TASK DETAILS ->
Please repeat exactly the lines below from the one containing "Kruck-Kneip (38.3% votes)" down to the one containing "Dornfeld (21.3% votes)", both included, and nothing else.

BEGIN DATA

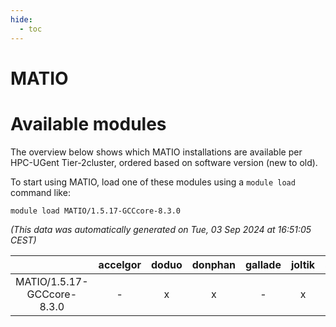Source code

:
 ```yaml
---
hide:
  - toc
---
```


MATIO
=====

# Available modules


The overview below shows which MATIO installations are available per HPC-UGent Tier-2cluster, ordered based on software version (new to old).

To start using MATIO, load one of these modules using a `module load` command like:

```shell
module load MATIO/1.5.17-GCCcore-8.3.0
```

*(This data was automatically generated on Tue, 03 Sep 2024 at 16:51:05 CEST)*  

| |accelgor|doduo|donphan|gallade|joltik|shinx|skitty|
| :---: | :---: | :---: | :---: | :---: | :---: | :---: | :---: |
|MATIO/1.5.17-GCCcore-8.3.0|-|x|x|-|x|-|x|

END DATA
BEGIN DATA

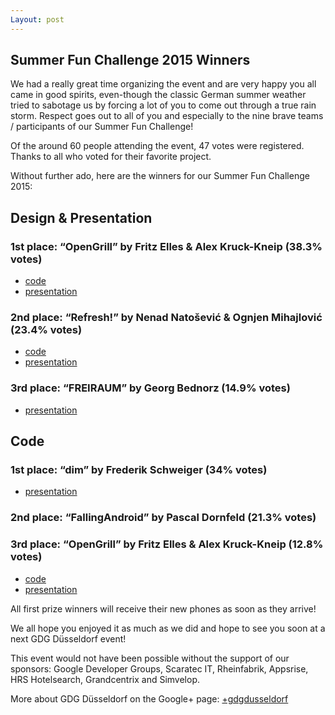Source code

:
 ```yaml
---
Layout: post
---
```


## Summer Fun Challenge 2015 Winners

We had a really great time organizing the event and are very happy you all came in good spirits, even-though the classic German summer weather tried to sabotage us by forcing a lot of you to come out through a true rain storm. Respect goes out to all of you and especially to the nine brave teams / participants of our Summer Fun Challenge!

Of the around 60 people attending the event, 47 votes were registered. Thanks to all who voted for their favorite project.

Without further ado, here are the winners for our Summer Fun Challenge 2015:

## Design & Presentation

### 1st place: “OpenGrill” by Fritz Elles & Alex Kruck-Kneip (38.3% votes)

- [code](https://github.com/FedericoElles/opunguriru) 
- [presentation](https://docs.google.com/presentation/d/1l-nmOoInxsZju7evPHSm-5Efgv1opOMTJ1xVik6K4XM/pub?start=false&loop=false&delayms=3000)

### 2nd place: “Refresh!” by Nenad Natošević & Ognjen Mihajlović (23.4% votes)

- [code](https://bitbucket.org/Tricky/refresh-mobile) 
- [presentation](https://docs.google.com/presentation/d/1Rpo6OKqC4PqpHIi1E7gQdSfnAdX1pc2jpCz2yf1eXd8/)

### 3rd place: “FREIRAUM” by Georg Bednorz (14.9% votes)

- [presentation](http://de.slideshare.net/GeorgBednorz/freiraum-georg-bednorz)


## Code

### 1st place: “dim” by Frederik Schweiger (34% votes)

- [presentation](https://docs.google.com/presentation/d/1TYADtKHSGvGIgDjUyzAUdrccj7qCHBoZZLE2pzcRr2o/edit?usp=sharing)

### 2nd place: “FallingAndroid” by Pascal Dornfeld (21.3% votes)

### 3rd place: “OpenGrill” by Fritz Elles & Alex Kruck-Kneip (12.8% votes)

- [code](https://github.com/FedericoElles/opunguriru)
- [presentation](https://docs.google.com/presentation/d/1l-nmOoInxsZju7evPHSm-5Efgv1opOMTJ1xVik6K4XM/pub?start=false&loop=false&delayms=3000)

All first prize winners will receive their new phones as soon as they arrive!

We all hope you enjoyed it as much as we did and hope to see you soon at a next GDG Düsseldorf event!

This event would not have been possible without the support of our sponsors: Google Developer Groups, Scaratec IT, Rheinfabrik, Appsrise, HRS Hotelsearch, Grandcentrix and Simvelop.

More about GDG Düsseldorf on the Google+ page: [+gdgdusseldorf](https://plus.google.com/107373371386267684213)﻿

END DATA

ANSWER TO THE PROBLEM ->
### 1st place: “OpenGrill” by Fritz Elles & Alex Kruck-Kneip (38.3% votes)

- [code](https://github.com/FedericoElles/opunguriru) 
- [presentation](https://docs.google.com/presentation/d/1l-nmOoInxsZju7evPHSm-5Efgv1opOMTJ1xVik6K4XM/pub?start=false&loop=false&delayms=3000)

### 2nd place: “Refresh!” by Nenad Natošević & Ognjen Mihajlović (23.4% votes)

- [code](https://bitbucket.org/Tricky/refresh-mobile) 
- [presentation](https://docs.google.com/presentation/d/1Rpo6OKqC4PqpHIi1E7gQdSfnAdX1pc2jpCz2yf1eXd8/)

### 3rd place: “FREIRAUM” by Georg Bednorz (14.9% votes)

- [presentation](http://de.slideshare.net/GeorgBednorz/freiraum-georg-bednorz)


## Code

### 1st place: “dim” by Frederik Schweiger (34% votes)

- [presentation](https://docs.google.com/presentation/d/1TYADtKHSGvGIgDjUyzAUdrccj7qCHBoZZLE2pzcRr2o/edit?usp=sharing)

### 2nd place: “FallingAndroid” by Pascal Dornfeld (21.3% votes)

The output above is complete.